Background: Accumulating evidence links brown adipose tissue (BAT) to increased cold-induced energy expenditure (CIEE) and regulation of lipid metabolism in humans. BAT has also been proposed as a novel source for biologically active lipid mediators including polyunsaturated fatty acids (PUFAs) and oxylipins. However, little is known about cold-mediated differences in energy expenditure and various lipid species between individuals with detectable BAT positive (BAT(pos)) and those without BAT negative (BAT(ne)(g)). Methods: Here we investigated a unique cohort of matched BAT(pos) and BAT(neg) individuals identified by 18F-fluorodeoxyglucose positron emission tomography combined with computed tomography ([18F]-FDG PET/CT).

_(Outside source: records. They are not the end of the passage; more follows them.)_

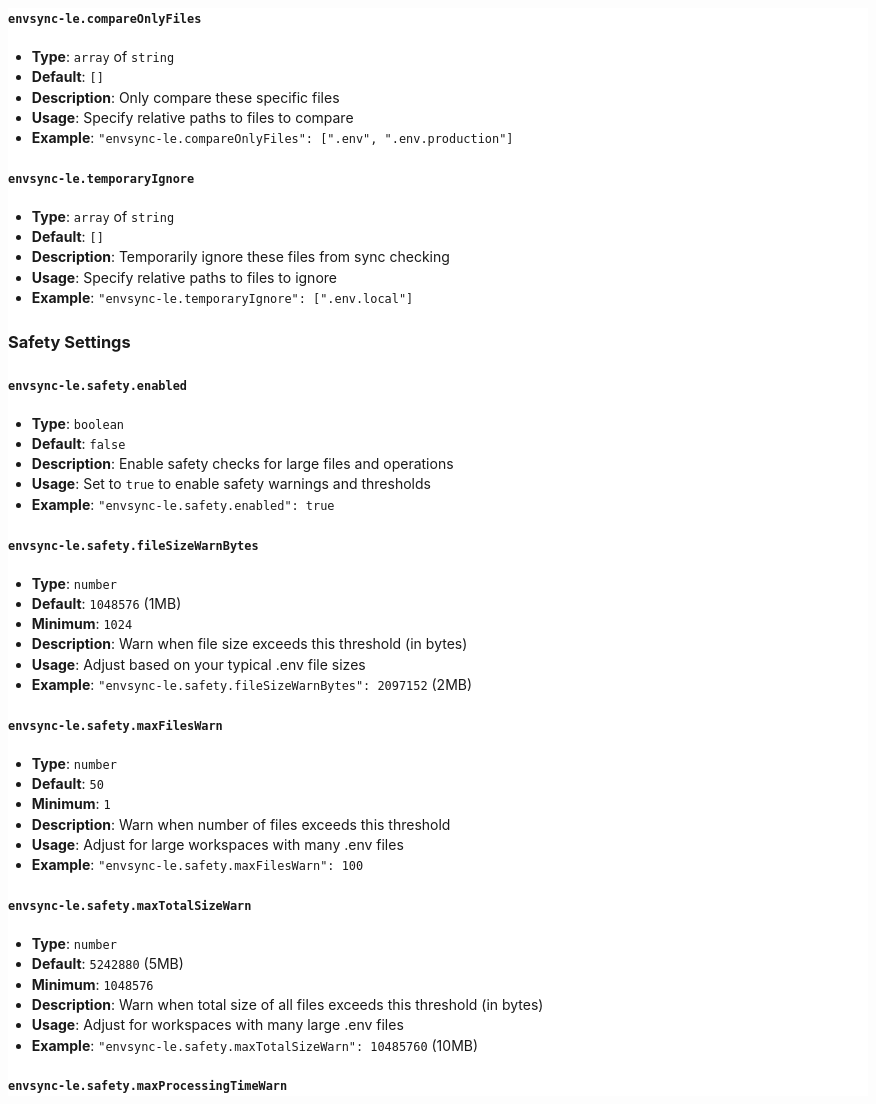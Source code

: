 #### `envsync-le.compareOnlyFiles`

- **Type**: `array` of `string`
- **Default**: `[]`
- **Description**: Only compare these specific files
- **Usage**: Specify relative paths to files to compare
- **Example**: `"envsync-le.compareOnlyFiles": [".env", ".env.production"]`

#### `envsync-le.temporaryIgnore`

- **Type**: `array` of `string`
- **Default**: `[]`
- **Description**: Temporarily ignore these files from sync checking
- **Usage**: Specify relative paths to files to ignore
- **Example**: `"envsync-le.temporaryIgnore": [".env.local"]`

### Safety Settings

#### `envsync-le.safety.enabled`

- **Type**: `boolean`
- **Default**: `false`
- **Description**: Enable safety checks for large files and operations
- **Usage**: Set to `true` to enable safety warnings and thresholds
- **Example**: `"envsync-le.safety.enabled": true`

#### `envsync-le.safety.fileSizeWarnBytes`

- **Type**: `number`
- **Default**: `1048576` (1MB)
- **Minimum**: `1024`
- **Description**: Warn when file size exceeds this threshold (in bytes)
- **Usage**: Adjust based on your typical .env file sizes
- **Example**: `"envsync-le.safety.fileSizeWarnBytes": 2097152` (2MB)

#### `envsync-le.safety.maxFilesWarn`

- **Type**: `number`
- **Default**: `50`
- **Minimum**: `1`
- **Description**: Warn when number of files exceeds this threshold
- **Usage**: Adjust for large workspaces with many .env files
- **Example**: `"envsync-le.safety.maxFilesWarn": 100`

#### `envsync-le.safety.maxTotalSizeWarn`

- **Type**: `number`
- **Default**: `5242880` (5MB)
- **Minimum**: `1048576`
- **Description**: Warn when total size of all files exceeds this threshold (in bytes)
- **Usage**: Adjust for workspaces with many large .env files
- **Example**: `"envsync-le.safety.maxTotalSizeWarn": 10485760` (10MB)

#### `envsync-le.safety.maxProcessingTimeWarn`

BAT function, CIEE, and circulating oxylipins, were analyzed before and after short-term cold exposure using [18F]-FDG PET/CT, indirect calorimetry, and high-resolution mass spectrometry, respectively. Results: We found that active BAT is the major determinant of CIEE since only BAT(pos) individuals experienced significantly increased energy expenditure in response to cold. A single bout of moderate cold exposure resulted in the dissipation of an additional 20 kcal excess energy in BAT(pos)but not in BAT(neg)individuals. The presence of BAT was associated with a unique systemic PUFA and oxylipin profile characterized by increased levels of anti-inflammatory omega-3 fatty acids as well as cytochrome P450 products but decreased concentrations of some proinflammatory hydroxyeicosatetraenoic acids when compared with BAT(neg) individuals. Notably, cold exposure raised circulating levels of various lipids, including the recently identified BAT-derived circulating factors (BATokines) DiHOME and 12-HEPE, only in BAT(pos) individuals. Conclusions: In summary, our data emphasize that BAT in humans is a major contributor toward cold-mediated energy dissipation and a critical organ in the regulation of the systemic lipid pool.